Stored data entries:
- - - - - - -

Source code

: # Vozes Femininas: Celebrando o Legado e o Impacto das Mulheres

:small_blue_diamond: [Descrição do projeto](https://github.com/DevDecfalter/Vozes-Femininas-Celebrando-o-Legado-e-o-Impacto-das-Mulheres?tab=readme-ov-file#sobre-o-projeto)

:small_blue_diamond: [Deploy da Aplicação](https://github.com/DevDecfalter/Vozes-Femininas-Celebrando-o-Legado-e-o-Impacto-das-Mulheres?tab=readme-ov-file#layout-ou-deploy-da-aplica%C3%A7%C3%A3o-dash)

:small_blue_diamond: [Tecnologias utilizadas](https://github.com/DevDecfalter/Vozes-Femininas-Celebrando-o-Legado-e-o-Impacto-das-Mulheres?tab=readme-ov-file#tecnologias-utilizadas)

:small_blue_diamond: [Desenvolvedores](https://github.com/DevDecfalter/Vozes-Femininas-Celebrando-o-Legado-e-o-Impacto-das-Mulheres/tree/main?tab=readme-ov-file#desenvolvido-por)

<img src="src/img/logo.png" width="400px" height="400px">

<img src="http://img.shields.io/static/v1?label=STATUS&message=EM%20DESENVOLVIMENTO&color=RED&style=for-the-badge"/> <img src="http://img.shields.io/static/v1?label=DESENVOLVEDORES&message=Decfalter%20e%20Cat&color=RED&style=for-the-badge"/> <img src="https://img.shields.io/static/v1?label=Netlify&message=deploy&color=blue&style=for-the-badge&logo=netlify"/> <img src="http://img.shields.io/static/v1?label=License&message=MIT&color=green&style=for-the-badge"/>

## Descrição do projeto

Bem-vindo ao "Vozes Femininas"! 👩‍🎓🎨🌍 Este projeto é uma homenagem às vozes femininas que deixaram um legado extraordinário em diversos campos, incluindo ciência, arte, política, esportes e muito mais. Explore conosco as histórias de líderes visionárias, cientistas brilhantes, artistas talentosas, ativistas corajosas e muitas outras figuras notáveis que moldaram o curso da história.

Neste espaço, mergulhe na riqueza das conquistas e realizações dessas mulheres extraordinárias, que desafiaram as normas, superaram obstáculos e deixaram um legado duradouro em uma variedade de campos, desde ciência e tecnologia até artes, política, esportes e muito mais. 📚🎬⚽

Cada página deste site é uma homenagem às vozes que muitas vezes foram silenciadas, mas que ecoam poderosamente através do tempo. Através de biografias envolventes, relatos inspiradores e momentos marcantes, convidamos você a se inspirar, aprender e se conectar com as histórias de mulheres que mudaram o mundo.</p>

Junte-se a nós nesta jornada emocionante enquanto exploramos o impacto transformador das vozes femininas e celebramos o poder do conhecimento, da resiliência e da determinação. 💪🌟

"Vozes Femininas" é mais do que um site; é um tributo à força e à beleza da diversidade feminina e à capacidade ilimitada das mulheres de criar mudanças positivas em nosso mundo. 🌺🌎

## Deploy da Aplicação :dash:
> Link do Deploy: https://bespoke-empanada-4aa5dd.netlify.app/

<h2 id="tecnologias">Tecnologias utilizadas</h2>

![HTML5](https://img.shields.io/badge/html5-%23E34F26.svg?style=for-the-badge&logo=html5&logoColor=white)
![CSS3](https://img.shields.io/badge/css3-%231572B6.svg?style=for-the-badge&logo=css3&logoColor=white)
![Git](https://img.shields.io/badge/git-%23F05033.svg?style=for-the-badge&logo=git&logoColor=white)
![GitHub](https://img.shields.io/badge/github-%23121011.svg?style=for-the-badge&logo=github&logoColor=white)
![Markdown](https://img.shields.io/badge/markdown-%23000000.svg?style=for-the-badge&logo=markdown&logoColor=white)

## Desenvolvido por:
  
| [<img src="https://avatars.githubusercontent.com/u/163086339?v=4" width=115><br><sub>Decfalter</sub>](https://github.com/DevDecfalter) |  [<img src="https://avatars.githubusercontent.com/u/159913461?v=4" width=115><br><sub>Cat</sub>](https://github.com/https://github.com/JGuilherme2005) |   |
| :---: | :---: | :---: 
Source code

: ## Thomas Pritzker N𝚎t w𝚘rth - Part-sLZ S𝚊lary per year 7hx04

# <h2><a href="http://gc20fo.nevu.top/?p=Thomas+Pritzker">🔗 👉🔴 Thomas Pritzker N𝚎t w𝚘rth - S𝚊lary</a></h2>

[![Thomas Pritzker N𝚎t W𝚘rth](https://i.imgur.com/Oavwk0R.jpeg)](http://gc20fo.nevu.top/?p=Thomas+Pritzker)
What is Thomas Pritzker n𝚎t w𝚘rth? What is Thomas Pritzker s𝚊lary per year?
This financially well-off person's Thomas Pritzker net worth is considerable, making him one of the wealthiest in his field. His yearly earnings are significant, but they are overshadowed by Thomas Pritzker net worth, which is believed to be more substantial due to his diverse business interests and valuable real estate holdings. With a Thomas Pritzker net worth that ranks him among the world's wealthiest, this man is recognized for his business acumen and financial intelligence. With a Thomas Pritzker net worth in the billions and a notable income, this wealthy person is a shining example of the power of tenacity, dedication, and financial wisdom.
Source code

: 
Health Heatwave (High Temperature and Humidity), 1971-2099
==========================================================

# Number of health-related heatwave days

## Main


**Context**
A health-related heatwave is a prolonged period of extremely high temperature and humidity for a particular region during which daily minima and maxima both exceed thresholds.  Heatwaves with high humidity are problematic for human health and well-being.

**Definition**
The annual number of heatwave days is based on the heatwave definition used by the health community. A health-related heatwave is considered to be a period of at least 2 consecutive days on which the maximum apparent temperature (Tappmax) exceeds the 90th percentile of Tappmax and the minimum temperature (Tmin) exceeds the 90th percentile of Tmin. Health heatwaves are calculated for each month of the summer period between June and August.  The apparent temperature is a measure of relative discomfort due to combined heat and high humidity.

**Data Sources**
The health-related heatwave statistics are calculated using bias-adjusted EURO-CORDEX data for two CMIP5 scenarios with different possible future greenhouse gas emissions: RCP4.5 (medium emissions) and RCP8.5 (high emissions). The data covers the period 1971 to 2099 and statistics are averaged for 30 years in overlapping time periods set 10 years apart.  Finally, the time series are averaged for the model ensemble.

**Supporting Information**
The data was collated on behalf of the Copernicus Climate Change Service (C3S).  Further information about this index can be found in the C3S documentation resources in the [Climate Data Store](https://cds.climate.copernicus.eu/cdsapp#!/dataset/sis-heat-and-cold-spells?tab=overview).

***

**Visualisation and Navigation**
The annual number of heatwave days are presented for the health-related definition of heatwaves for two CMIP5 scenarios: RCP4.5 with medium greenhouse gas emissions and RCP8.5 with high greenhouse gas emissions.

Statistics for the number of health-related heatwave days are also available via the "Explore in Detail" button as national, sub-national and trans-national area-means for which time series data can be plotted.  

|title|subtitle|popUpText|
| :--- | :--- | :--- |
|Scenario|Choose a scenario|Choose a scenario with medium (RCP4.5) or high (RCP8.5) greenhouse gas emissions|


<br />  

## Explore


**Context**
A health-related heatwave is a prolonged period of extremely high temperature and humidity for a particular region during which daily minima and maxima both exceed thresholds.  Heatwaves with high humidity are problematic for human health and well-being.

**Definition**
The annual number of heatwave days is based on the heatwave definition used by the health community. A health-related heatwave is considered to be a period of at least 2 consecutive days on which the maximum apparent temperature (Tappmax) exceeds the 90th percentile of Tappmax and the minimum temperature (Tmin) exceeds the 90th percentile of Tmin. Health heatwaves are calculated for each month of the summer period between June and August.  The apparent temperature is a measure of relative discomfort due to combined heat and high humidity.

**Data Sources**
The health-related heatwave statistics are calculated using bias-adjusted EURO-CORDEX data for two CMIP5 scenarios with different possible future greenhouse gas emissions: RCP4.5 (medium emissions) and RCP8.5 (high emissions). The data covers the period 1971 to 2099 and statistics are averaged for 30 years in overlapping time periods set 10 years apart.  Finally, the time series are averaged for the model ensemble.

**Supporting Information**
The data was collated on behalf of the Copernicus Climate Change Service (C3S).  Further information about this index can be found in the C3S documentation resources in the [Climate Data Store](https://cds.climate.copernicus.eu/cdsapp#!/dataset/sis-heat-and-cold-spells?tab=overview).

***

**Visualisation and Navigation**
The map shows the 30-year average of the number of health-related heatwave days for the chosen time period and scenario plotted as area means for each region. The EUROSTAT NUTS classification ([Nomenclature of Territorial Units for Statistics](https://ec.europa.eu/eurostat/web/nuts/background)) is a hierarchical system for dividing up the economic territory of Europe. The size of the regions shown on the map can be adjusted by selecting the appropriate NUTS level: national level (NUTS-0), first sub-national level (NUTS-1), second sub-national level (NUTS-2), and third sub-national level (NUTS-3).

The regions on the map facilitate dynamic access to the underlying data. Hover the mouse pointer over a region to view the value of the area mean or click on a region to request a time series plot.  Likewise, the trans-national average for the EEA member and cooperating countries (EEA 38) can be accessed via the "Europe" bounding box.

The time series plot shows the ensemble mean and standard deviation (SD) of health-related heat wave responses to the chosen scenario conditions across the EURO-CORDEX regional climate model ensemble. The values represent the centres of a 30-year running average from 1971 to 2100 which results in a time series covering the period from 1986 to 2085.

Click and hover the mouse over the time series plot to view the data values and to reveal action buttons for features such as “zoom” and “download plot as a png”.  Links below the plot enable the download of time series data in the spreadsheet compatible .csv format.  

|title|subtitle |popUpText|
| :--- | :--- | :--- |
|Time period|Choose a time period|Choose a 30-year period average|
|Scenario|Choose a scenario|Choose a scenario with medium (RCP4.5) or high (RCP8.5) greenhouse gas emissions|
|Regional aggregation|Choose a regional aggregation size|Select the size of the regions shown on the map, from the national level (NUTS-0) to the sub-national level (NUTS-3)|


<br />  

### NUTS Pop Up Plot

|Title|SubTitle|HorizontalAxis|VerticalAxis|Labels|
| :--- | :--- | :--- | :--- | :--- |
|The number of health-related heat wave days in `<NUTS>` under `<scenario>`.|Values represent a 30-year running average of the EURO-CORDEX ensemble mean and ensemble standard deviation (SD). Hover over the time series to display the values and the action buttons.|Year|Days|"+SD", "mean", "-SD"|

- - - - - - -

Scan the data above and report each line in which "Choose" is present.

|Scenario|Choose a scenario|Choose a scenario with medium (RCP4.5) or high (RCP8.5) greenhouse gas emissions|
|Time period|Choose a time period|Choose a 30-year period average|
|Scenario|Choose a scenario|Choose a scenario with medium (RCP4.5) or high (RCP8.5) greenhouse gas emissions|
|Regional aggregation|Choose a regional aggregation size|Select the size of the regions shown on the map, from the national level (NUTS-0) to the sub-national level (NUTS-3)|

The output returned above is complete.